Help Wanted




Anthony International reaching out to local pastors for help finding job applicants
The people who do the hiring at Anthony International in Madison stick out like sore thumbs.
“Send us some good people,” Janice Reilly, human resources director, told a group of visitors Friday afternoon as they left the plant. She might as well of punctuated her request with groaning “puh-leeze.” With a local unemployment rate of 10.4 percent (more than 50 out of 100 qualified Morgan County residents are out of work), the manufacturing company on Sovis Road is desperately seeking job applicants.
The California-based maker of products for grocery and deli refrigerator and freezer cases is shifting much of its production, warehousing and distribution to Madison so it can better serve its main customers in the South as well as improve its own economic efficiencies.
The local industry is poised to grow in the next year, and possibly into this decade, as it sees its businesses expanding right underneath its nose. Yet, despite all of the economic promise it’s willing to share, the high number of residents in Morgan County who have filed unemployment claims since the recession hit in 2008 and the city’s willingness to help the manufacturer mitigate the cost of expansion, Anthony International is having difficulty finding the right workers for all of its manufacturing segments.
In an effort to understand the company’s human resource needs, Madison City Councilman Michael Naples and Madison-Morgan Chamber of Commerce acting president Bob Hughes arranged a tour Friday of the plant with four members of the county’s Black ministerium: pastors Aaron Carter of Bethlehem Baptist, Hoke Smith of Calvary Baptist, Alfonzo Peters of Springfield Baptist and Charles Johnson of Flat Rock Baptist.
Both Naples, Hughes and Anthony International lead executives hope the pastors can take the company’s message to the pulpit Sunday morning. Carter said many members of his congregation and in the surrounding community do not read the newspaper want ads nor do they regularly surf the Internet in search of jobs. How is important information communicated? “By word of mouth and in church,” he said.
Naples, of District 5, said he arranged the tour because he believes the African-American community has qualified job candidates but they do not know about the number of employment opportunities growing in their own backyard.
Traditionally, ministers in African-American churches preach more than the Gospel, said Johnson. “We minister to the whole self – the physical, spiritual, mental and financial.”
“It’s like four pieces of a pie,” explained Smith. “Jesus asked, ‘Do you want to be made whole?’ We lead people to completeness.”
It’s the whole people that Anthony International wants to hire to keep pace with the growing market demand for its products. The company operates two to three shifts in various segments. “In one plant we make commercial freezer doors for use in supermarkets, and in the other we make curved glass for deli cases. We are the only manufacturer in North America that can make the glass curve as much as it does,” said Reilly. “We need employees with basic manufacturing skills.”
Ray Nunn, general manager of the door plant, told the ministers that the operation outgrew its Sovis Road facility and has shifted production to the Wellington site.

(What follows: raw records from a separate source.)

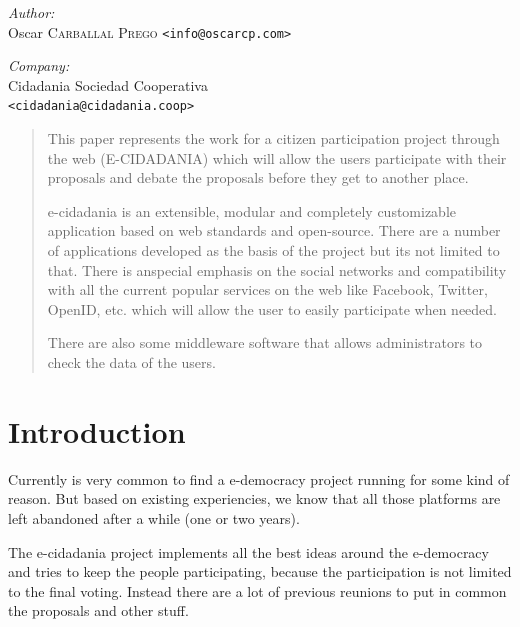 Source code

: \documentclass{article}
\begin{document}
\begin{titlepage}
\begin{center}
\end{center}

\begin{minipage}{0.5\textwidth}
\begin{flushleft}
\emph{Author:}\\
Oscar \textsc{Carballal Prego} \texttt{<info@oscarcp.com>}
\end{flushleft}
\end{minipage}
\begin{minipage}{0.5\textwidth}
\begin{flushright}
\emph{Company:}\\
Cidadania Sociedad Cooperativa\\
\texttt{<cidadania@cidadania.coop>}
\end{flushright}
\end{minipage}
\end{titlepage}

\newpage

\begin{abstract}
This paper represents the work for a citizen participation project through the web (E-CIDADANIA) which will allow the users participate with their proposals and debate the proposals before they get to another place.

e-cidadania is an extensible, modular and completely customizable application based on web standards and open-source. There are a number of applications developed as the basis of the project but its not limited to that. There is anspecial emphasis on the social networks and compatibility with all the current popular services on the web like Facebook, Twitter, OpenID, etc. which will allow the user to easily participate when needed.

There are also some middleware software that allows administrators to check the data of the users.
\end{abstract}
\newpage

\tableofcontents
\newpage

\section{Introduction}
Currently is very common to find a e-democracy project running for some kind of reason. But based on existing experiencies, we know that all those platforms are left abandoned after a while (one or two years).

The e-cidadania project implements all the best ideas around the e-democracy and tries to keep the people participating, because the participation is not limited to the final voting. Instead there are a lot of previous reunions to put in common the proposals and other stuff.
\end{document}
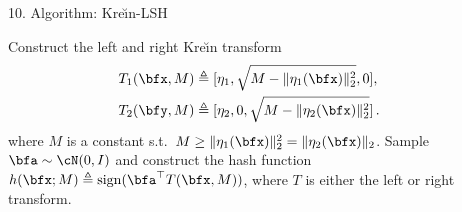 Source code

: \documentclass[final]{beamer}
\newcommand{\kr}{Kre\u{\i}n\xspace}
\DeclareMathOperator{\sign}{sign}
\newlength{\sepwid}
\newlength{\onecolwid}
\begin{document}
\begin{frame}[t]
\begin{columns}[t]
\begin{column}{\onecolwid}
\begin{block}{10. Algorithm: \kr-LSH}
\begin{algorithmic}[1]
				\State Construct the left and right \kr transform
				\begin{align*}
				T_1(\bfx,M) \triangleq{} & 
				[\eta_1,\sqrt{M-\|\eta_1(\bfx)\|^2_2},0],\\ T_2(\bfy,M) 
				\triangleq{} &
				[\eta_2,0,\sqrt{M-\|\eta_2(\bfx)\|^2_2}]\,.
				\end{align*}
				where $ M $ is a constant s.t.\ $ M\ge \|\eta_1(\bfx)\|_2^2 = \|\eta_2(\bfx)\|_2
				$.
				\State Sample $\bfa\sim \cN(0,I)$ and construct the hash 
				function 
				$ h(\bfx; M)\triangleq \sign(\bfa^\top T(\bfx, M))$,
				where $T$ is either the left or right 
				transform.\label{ln:simple-lsh}
			\end{algorithmic}
        \end{block}
\end{column}
 \begin{column}{\sepwid}
 
 \end{column}
		
	\end{columns} %
	
\end{frame} %
\end{document}
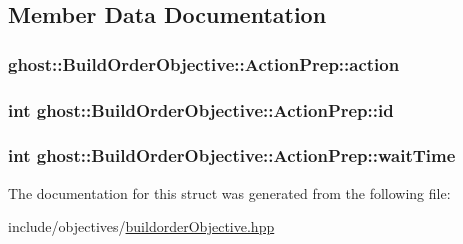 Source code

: \subsection{Member Data Documentation}
\hypertarget{structghost_1_1BuildOrderObjective_1_1ActionPrep_a9bec671b44077070fe7cc852d380c138}{
\subsubsection[{action}]{ ghost\-::\-Build\-Order\-Objective\-::\-Action\-Prep\-::action}}\label{structghost_1_1BuildOrderObjective_1_1ActionPrep_a9bec671b44077070fe7cc852d380c138}
\hypertarget{structghost_1_1BuildOrderObjective_1_1ActionPrep_a2a3b997dfc60079d09320feca67b848e}{
\subsubsection[{id}]{\setlength{\rightskip}{0pt plus 5cm}int ghost\-::\-Build\-Order\-Objective\-::\-Action\-Prep\-::id}}\label{structghost_1_1BuildOrderObjective_1_1ActionPrep_a2a3b997dfc60079d09320feca67b848e}
\hypertarget{structghost_1_1BuildOrderObjective_1_1ActionPrep_af8a3d62c358363a6db4b392cd3f8237c}{
\subsubsection[{wait\-Time}]{\setlength{\rightskip}{0pt plus 5cm}int ghost\-::\-Build\-Order\-Objective\-::\-Action\-Prep\-::wait\-Time}}\label{structghost_1_1BuildOrderObjective_1_1ActionPrep_af8a3d62c358363a6db4b392cd3f8237c}


The documentation for this struct was generated from the following file\-:\begin{DoxyCompactItemize}
\item 
include/objectives/\hyperlink{buildorderObjective_8hpp}{buildorder\-Objective.\-hpp}\end{DoxyCompactItemize}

Other areas that are growing are warehousing and distribution, manufacturing the frames for the freezer doors and making specialty glass for doors on open-island cold cases, such as the ones that stretch along the meat aisle in Walmart. New government food-safety regulations require the cases have sliding tops to retain the cold.
The desired employee skill set at Anthony International includes being able to measure with English and metric rulers; being able to match up items; good eye-hand coordination; and the ability to stand on concrete for eight to 10 hours a day as well as lift up to 50 pounds on a regular basis.
Jeff Spotts, vice president of operations for the local operation, was even more specific. “We need people who have a good work ethic – show up on time, follow the rules and work hard.”
The hunt has been difficult, say plant supervisors.
Entry-level wage is about $8.50 an hour with the possibility of working up to $10.50 an hour, including annual raises and safety bonuses, partial health care coverage, a 4 percent matching 401(k) plan, paid holidays and on-the-job training.
The company uses a temporary hiring agency to initially screen and hire workers. Etcon of Madison sets up every Tuesday and Thursday at the Anthony International administration office on Sovis Road. Criminal background checks and drug screenings are required of candidates. The temporary employment period is about 90 days, said Spotts. “It works two ways. In that time, we can decide if the worker is right for the company and the worker can decide if he or she likes to work here.” After the paid probationary period, the temp worker is hired on a full-time basis, becoming an employee of the company and qualifying for benefits.
The local plant employs 126 full-time and 55 temporary workers. It expects to hire up to 50 new employees within the next several months. If qualified employees continue to make it there, the company will begin to seriously consider building an addition on the 16-acre campus.